Saved entries:
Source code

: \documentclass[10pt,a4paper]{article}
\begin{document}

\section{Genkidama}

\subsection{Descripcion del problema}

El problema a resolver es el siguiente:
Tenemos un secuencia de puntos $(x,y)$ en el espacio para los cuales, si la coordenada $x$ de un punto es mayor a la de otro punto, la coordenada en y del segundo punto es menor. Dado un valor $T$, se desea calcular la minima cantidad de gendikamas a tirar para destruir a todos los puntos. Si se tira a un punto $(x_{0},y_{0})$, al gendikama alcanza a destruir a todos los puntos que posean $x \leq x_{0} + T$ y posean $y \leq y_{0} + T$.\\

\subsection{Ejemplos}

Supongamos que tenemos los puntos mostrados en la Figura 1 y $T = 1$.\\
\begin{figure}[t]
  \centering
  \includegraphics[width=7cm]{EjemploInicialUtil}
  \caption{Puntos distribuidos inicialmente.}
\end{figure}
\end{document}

> **TASK PROMPT**:
Extract every line containing the string "subsection" from the data above.

> **RESPONSE FOR THIS EXERCISE**:
\subsection{Descripcion del problema}
\subsection{Ejemplos}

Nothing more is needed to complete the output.